►

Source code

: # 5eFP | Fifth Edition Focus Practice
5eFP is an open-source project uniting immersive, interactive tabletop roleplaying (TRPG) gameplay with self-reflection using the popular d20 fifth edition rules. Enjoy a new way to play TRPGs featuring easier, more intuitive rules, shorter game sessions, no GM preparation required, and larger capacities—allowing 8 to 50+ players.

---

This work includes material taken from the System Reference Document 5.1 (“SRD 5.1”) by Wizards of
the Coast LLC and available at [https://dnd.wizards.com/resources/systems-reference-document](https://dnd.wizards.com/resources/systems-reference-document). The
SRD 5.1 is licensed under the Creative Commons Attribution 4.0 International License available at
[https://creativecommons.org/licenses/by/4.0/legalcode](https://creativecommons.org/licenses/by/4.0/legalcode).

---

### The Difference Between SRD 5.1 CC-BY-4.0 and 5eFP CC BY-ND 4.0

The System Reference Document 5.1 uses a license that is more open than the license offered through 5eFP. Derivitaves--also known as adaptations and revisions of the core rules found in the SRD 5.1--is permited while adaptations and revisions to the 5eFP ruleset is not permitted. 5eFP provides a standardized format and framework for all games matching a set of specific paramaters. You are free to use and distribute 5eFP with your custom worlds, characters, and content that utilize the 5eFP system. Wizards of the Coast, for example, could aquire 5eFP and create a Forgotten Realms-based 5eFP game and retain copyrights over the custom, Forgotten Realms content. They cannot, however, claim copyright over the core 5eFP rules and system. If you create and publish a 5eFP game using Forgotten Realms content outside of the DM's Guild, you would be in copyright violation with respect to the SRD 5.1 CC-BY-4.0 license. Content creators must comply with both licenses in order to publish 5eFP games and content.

◄

ACTIVITY - Retype the records above in full, with no differences.

OUTPUT OF THE TASK -
Source code

: # 5eFP | Fifth Edition Focus Practice
5eFP is an open-source project uniting immersive, interactive tabletop roleplaying (TRPG) gameplay with self-reflection using the popular d20 fifth edition rules. Enjoy a new way to play TRPGs featuring easier, more intuitive rules, shorter game sessions, no GM preparation required, and larger capacities—allowing 8 to 50+ players.

---

This work includes material taken from the System Reference Document 5.1 (“SRD 5.1”) by Wizards of
the Coast LLC and available at [https://dnd.wizards.com/resources/systems-reference-document](https://dnd.wizards.com/resources/systems-reference-document). The
SRD 5.1 is licensed under the Creative Commons Attribution 4.0 International License available at
[https://creativecommons.org/licenses/by/4.0/legalcode](https://creativecommons.org/licenses/by/4.0/legalcode).

---

### The Difference Between SRD 5.1 CC-BY-4.0 and 5eFP CC BY-ND 4.0

The System Reference Document 5.1 uses a license that is more open than the license offered through 5eFP. Derivitaves--also known as adaptations and revisions of the core rules found in the SRD 5.1--is permited while adaptations and revisions to the 5eFP ruleset is not permitted. 5eFP provides a standardized format and framework for all games matching a set of specific paramaters. You are free to use and distribute 5eFP with your custom worlds, characters, and content that utilize the 5eFP system. Wizards of the Coast, for example, could aquire 5eFP and create a Forgotten Realms-based 5eFP game and retain copyrights over the custom, Forgotten Realms content. They cannot, however, claim copyright over the core 5eFP rules and system. If you create and publish a 5eFP game using Forgotten Realms content outside of the DM's Guild, you would be in copyright violation with respect to the SRD 5.1 CC-BY-4.0 license. Content creators must comply with both licenses in order to publish 5eFP games and content.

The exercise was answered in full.